AFA Deputy Director Yu Sheng Feng

AFA Deputy Director Yu Sheng feng said that as part of the government's efforts to promote the use of biomass energy, the agency began planting energy crops, including soybeans and sunflowers, on 1,721 hectares of fallow land in the southern counties of Yunlin, Chiayi and Tainan in 2006.

This year, the cultivation was further expanded to 24 counties and townships, including Taoyuan and Taipei counties, covering a total of 3,334 hectares of fallow ground.

However, harvests were far less than expected due to damage caused by natural disasters and pests, Yu said, adding that they could only meet the demand from several model governmental bio-energy promotion programs such as the "green government vehicle" program implemented in September.

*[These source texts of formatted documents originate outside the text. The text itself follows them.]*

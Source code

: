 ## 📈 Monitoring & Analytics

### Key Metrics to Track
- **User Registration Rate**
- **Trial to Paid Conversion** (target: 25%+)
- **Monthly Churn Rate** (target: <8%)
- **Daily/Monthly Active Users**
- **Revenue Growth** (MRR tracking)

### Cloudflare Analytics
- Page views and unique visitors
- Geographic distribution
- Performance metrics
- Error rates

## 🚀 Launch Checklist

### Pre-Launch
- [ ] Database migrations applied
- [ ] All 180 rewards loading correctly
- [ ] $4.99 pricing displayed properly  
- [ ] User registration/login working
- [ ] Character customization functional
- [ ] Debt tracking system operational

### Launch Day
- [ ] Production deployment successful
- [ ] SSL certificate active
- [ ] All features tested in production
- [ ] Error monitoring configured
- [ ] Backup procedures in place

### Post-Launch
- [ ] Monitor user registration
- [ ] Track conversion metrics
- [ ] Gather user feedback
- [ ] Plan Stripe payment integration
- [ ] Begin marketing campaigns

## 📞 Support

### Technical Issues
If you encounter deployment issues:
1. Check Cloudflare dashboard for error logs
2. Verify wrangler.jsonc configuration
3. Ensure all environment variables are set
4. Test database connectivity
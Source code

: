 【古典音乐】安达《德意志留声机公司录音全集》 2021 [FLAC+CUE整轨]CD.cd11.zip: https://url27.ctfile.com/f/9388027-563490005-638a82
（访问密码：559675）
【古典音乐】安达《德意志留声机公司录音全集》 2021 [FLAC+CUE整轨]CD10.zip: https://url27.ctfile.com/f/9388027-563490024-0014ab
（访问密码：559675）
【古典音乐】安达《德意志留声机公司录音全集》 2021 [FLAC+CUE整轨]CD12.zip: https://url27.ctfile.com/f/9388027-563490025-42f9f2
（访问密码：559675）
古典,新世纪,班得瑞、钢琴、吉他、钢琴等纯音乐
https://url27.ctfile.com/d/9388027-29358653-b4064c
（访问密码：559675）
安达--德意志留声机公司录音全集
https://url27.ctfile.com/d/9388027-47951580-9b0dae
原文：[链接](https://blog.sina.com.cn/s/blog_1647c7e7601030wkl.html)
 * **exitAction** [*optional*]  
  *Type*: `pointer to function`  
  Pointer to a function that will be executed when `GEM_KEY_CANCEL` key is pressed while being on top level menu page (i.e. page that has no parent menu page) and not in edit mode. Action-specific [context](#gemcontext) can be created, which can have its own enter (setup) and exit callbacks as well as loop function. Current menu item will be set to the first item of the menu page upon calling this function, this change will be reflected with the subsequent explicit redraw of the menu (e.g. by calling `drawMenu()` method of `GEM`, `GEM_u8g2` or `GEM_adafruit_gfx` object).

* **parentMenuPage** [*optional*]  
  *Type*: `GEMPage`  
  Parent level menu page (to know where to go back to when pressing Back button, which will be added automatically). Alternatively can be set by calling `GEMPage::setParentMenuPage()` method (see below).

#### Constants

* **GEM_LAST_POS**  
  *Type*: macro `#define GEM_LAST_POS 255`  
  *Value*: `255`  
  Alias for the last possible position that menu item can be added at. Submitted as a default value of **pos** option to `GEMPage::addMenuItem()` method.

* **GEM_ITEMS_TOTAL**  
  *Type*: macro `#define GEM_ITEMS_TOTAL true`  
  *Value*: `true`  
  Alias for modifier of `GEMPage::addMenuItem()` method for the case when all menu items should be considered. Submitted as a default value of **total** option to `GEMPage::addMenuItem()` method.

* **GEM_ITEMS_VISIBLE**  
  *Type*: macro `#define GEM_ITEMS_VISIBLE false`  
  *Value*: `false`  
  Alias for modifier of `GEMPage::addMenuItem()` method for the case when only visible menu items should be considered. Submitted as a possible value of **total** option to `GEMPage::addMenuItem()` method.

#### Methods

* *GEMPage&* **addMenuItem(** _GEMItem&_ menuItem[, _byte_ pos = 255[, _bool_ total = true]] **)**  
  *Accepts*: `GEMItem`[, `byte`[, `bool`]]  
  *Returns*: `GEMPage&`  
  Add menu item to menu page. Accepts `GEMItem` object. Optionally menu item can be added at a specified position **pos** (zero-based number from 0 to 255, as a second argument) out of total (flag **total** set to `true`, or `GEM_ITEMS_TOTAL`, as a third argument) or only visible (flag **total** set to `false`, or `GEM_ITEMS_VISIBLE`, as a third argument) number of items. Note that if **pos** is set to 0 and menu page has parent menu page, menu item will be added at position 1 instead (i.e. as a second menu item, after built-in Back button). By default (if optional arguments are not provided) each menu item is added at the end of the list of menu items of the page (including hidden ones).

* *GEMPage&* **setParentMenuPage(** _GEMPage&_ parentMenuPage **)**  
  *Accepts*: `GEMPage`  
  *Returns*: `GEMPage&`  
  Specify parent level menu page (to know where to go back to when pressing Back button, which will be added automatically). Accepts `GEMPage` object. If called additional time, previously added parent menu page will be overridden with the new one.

In this regard, Yu said, future energy crop cultivation will focus on plants like sweet potatoes, which are the major resource for the production of bio-ethanol.

Energy crop cultivation is one of the government's strategies in the face of an international energy crisis, resulting from skyrocketing crude oil prices, according to the AFA.

Meanwhile, former Academia Sinica President Lee Yuan-tseh, who is a 1986 Nobel Prize winner in chemistry, suggested that the government speed up efforts to cut Taiwan's emissions of carbon dioxide, one of the factors in global warming.

At a national park/greenland conference held by the Construction and Planning Agency in Taipei earlier in the day, Lee said the country has moved at a snail's pace in the reduction of CO2 emissions.

He said Taiwan can be regarded as an "over-developed" country from the viewpoint of its CO2 emissions. If the nation cannot act to cut the emissions significantly, economic activity in the country will be "meaningless," because the next generation will be faced with a polluted environment unsuitable for living, Lee said.